Ann Rehabil Med.  2018 Oct;42(5):773-776. 10.5535/arm.2018.42.5.773.

Spinal Accessory Nerve Injury Induced by Manipulation Therapy: A Case Report

Affiliations
  • 1Department of Rehabilitation Medicine, St. Paul's Hospital, College of Medicine, The Catholic University of Korea, Seoul, Korea. coltrane@catholic.ac.kr

Abstract

Spinal accessory nerve (SAN) injury mostly occurs during surgical procedures. SAN injury caused by manipulation therapy has been rarely reported. We present a rare case of SAN injury associated with manipulation therapy showing scapular winging and droopy shoulder. A 42-year-old woman visited our outpatient clinic complaining of pain and limited active range of motion (ROM) in right shoulder and scapular winging after manipulation therapy. Needle electromyography and nerve conduction study suggested SAN injury. Physical therapy (PT) three times a week for 2 weeks were prescribed. After a total of 6 sessions of PT and modality, the patient reported that the pain was gradually relieved during shoulder flexion and abduction with improved active ROM of shoulder. Over the course of 2 months follow-up, the patient reported almost recovered shoulder ROM and strength as before.
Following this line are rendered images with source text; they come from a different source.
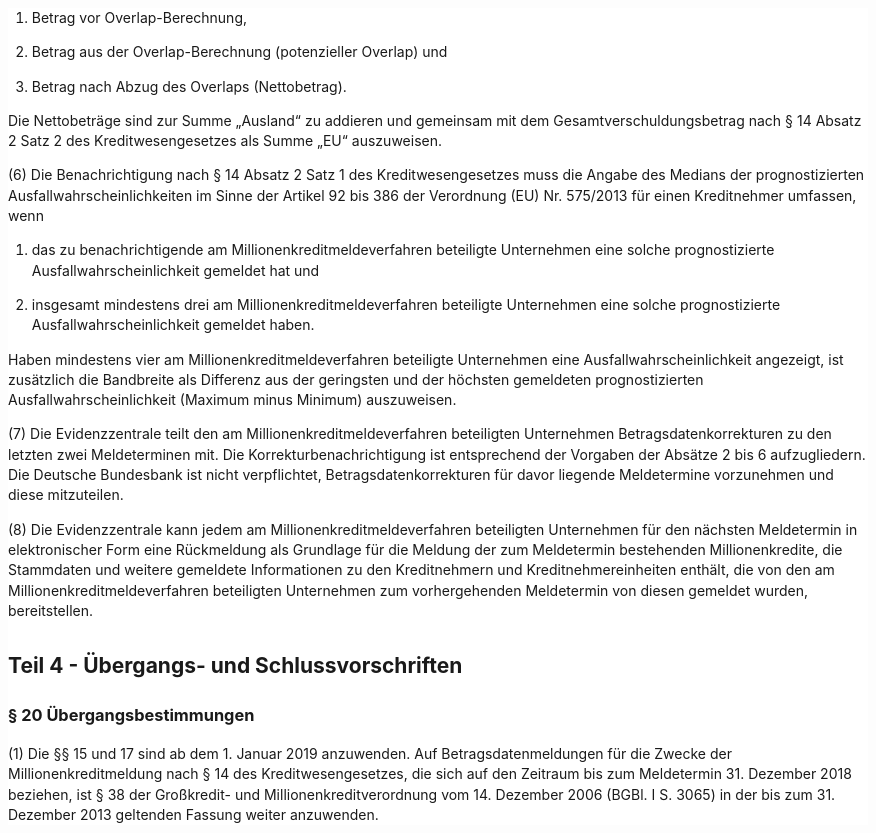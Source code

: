 1.  Betrag vor Overlap-Berechnung,


2.  Betrag aus der Overlap-Berechnung (potenzieller Overlap) und


3.  Betrag nach Abzug des Overlaps (Nettobetrag).



Die Nettobeträge sind zur Summe „Ausland“ zu addieren und gemeinsam
mit dem Gesamtverschuldungsbetrag nach § 14 Absatz 2 Satz 2 des
Kreditwesengesetzes als Summe „EU“ auszuweisen.

(6) Die Benachrichtigung nach § 14 Absatz 2 Satz 1 des
Kreditwesengesetzes muss die Angabe des Medians der prognostizierten
Ausfallwahrscheinlichkeiten im Sinne der Artikel 92 bis 386 der
Verordnung (EU) Nr. 575/2013 für einen Kreditnehmer umfassen, wenn

1.  das zu benachrichtigende am Millionenkreditmeldeverfahren beteiligte
    Unternehmen eine solche prognostizierte Ausfallwahrscheinlichkeit
    gemeldet hat und


2.  insgesamt mindestens drei am Millionenkreditmeldeverfahren beteiligte
    Unternehmen eine solche prognostizierte Ausfallwahrscheinlichkeit
    gemeldet haben.



Haben mindestens vier am Millionenkreditmeldeverfahren beteiligte
Unternehmen eine Ausfallwahrscheinlichkeit angezeigt, ist zusätzlich
die Bandbreite als Differenz aus der geringsten und der höchsten
gemeldeten prognostizierten Ausfallwahrscheinlichkeit (Maximum minus
Minimum) auszuweisen.

(7) Die Evidenzzentrale teilt den am Millionenkreditmeldeverfahren
beteiligten Unternehmen Betragsdatenkorrekturen zu den letzten zwei
Meldeterminen mit. Die Korrekturbenachrichtigung ist entsprechend der
Vorgaben der Absätze 2 bis 6 aufzugliedern. Die Deutsche Bundesbank
ist nicht verpflichtet, Betragsdatenkorrekturen für davor liegende
Meldetermine vorzunehmen und diese mitzuteilen.

(8) Die Evidenzzentrale kann jedem am Millionenkreditmeldeverfahren
beteiligten Unternehmen für den nächsten Meldetermin in elektronischer
Form eine Rückmeldung als Grundlage für die Meldung der zum
Meldetermin bestehenden Millionenkredite, die Stammdaten und weitere
gemeldete Informationen zu den Kreditnehmern und Kreditnehmereinheiten
enthält, die von den am Millionenkreditmeldeverfahren beteiligten
Unternehmen zum vorhergehenden Meldetermin von diesen gemeldet wurden,
bereitstellen.


## Teil 4 - Übergangs- und Schlussvorschriften


### § 20 Übergangsbestimmungen

(1) Die §§ 15 und 17 sind ab dem 1. Januar 2019 anzuwenden. Auf
Betragsdatenmeldungen für die Zwecke der Millionenkreditmeldung nach §
14 des Kreditwesengesetzes, die sich auf den Zeitraum bis zum
Meldetermin 31. Dezember 2018 beziehen, ist § 38 der Großkredit- und
Millionenkreditverordnung vom 14. Dezember 2006 (BGBl. I S. 3065) in
der bis zum 31. Dezember 2013 geltenden Fassung weiter anzuwenden.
She did not complain of shoulder pain any more.

Keyword

Spinal accessory nerve; Manipulation

MeSH Terms

Accessory Nerve Injuries*
Accessory Nerve*
Adult
Ambulatory Care Facilities
Electromyography
Female
Follow-Up Studies
Humans
Musculoskeletal Manipulations*
Needles
Neural Conduction
Range of Motion, Articular
Shoulder
Shoulder Pain

Figure

  • Fig. 1. Cervical magnetic resonance imaging revealing herniated nucleus pulposus in C4-5 and C5-6.

  • Fig. 2. (A) Normal ranges of onset latency and amplitude of compound muscle action potential (CMAP) in the left upper trapezius muscle. (B) Delayed onset latency and decreased amplitude of CMAP in the right upper trapezius muscle.